Quali sono le conseguenze per ogni cristiano, e per le comunità cristiane? Prima di tutto un bel ripasso delle DIECI PAROLE: intanto per controllare se per caso le avessimo dimenticate e soprattutto per verificare, ciascuno con la propria vita, se accada di zoppicare qualche volta, almeno su uno o due dei comandamenti. Questa Quaresima viviamola come tempo propizio per fare un bel “tagliando” alla propria coscienza morale.

Poi, pensando al testo di Paolo sullo scandalo e la follia della CROCE, sostare un po’ davanti al crocifisso, chiedersi ciascuno: che cosa rappresenta per me l’Uomo della croce? Che posto ha nella mia vita? Per me essere cristiano significa essere “di Cristo”, legato a Lui, amato da Lui, salvato dalla sua croce, morto per me?

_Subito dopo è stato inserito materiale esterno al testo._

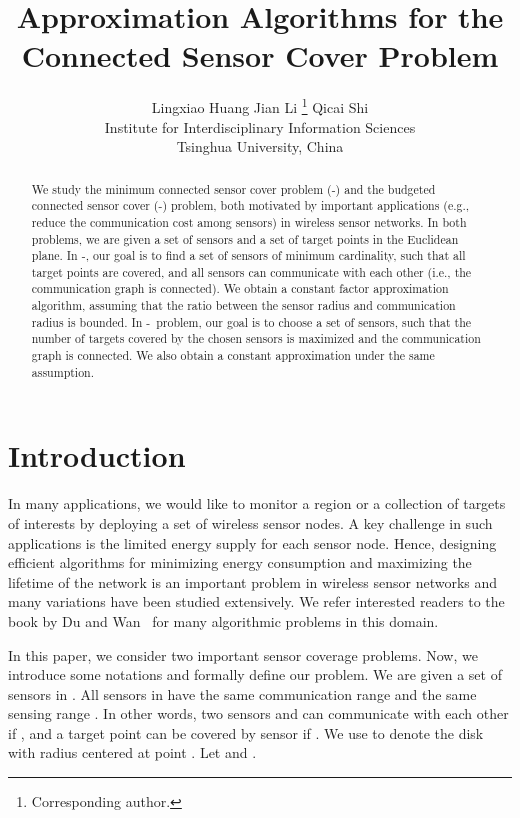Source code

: \documentclass[11pt]{article}
\title{Approximation Algorithms for the Connected Sensor Cover Problem}
\author{Lingxiao Huang \quad\quad\quad\quad Jian Li \thanks{Corresponding author.}
	\quad \quad \quad \quad Qicai Shi  \\
Institute for Interdisciplinary Information Sciences\\
Tsinghua University, China \\
\mailsa
}
\newcommand{\mincsc}{-}
\newcommand{\bcsc}{-}
\begin{document}
\maketitle

\begin{abstract}
	We study the minimum connected sensor cover problem  (\mincsc) and
	the budgeted connected sensor cover  (\bcsc) problem,
both motivated by important applications (e.g., reduce the communication cost among sensors) in wireless sensor networks.
In both problems, we are given a set of sensors and a set of target points in the Euclidean plane.
In \mincsc, our goal is to find a set of sensors of minimum cardinality,
such that all target points are covered, and all sensors can communicate with each other (i.e., the communication graph is  connected). We obtain a constant factor approximation algorithm, assuming that the ratio between the sensor radius and communication radius is bounded.
In \bcsc\ problem, our goal is to choose a set of  sensors, such that the number of targets covered by the chosen sensors is maximized and the communication graph is connected. We also obtain a constant approximation under the same assumption.
\end{abstract}

\vspace{-0.2cm}
\section{Introduction}
\vspace{-0.2cm}

In many applications, we would like to monitor a region or a collection of targets of interests
by deploying a set of wireless sensor nodes.
A key challenge in such applications is the limited energy supply for each sensor node.
Hence, designing efficient algorithms for minimizing energy consumption and maximizing the lifetime of the network
is an important problem in wireless sensor networks and many variations have been studied extensively. We refer interested readers to the book by Du and Wan~\cite{du2012connected}
for many algorithmic problems in this domain.

In this paper, we consider two important sensor coverage problems.
Now, we introduce some notations and formally define our problem.
We are given a set  of  sensors in .
All sensors in  have the same communication range 
and the same sensing range .
In other words, two sensors  and  can communicate with each other
if , and a target point  can be covered by sensor 
if .
We use  to denote the disk with radius  centered at point .
Let  and .
\end{document}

Infine, a partire dallo sdegno di Gesù per quello che era diventato il tempio, pensare alla Chiesa oggi: dire che è il tempio dello Spirito Santo è una bella e corretta affermazione teologica, ma è altrettanto vero che non sempre e non dappertutto si presenta come sposa di Cristo “senza macchia né ruga o alcunché di simile, ma santa e immacolata” (Efes 5,27). E quindi condividere e sostenere l’impegno di papa Francesco per la riforma della Chiesa per renderla “ospedale da campo”, impegnata per “l’inclusione sociale dei poveri, che hanno un posto privilegiato nel popolo di Dio, e la capacità di incontro e di dialogo per favorire l’amicizia sociale”, libera “da ogni surrogato di potere, d’ immagine, di denaro”. Ognuno di noi, nel suo piccolo, può fare qualcosa per una Chiesa così.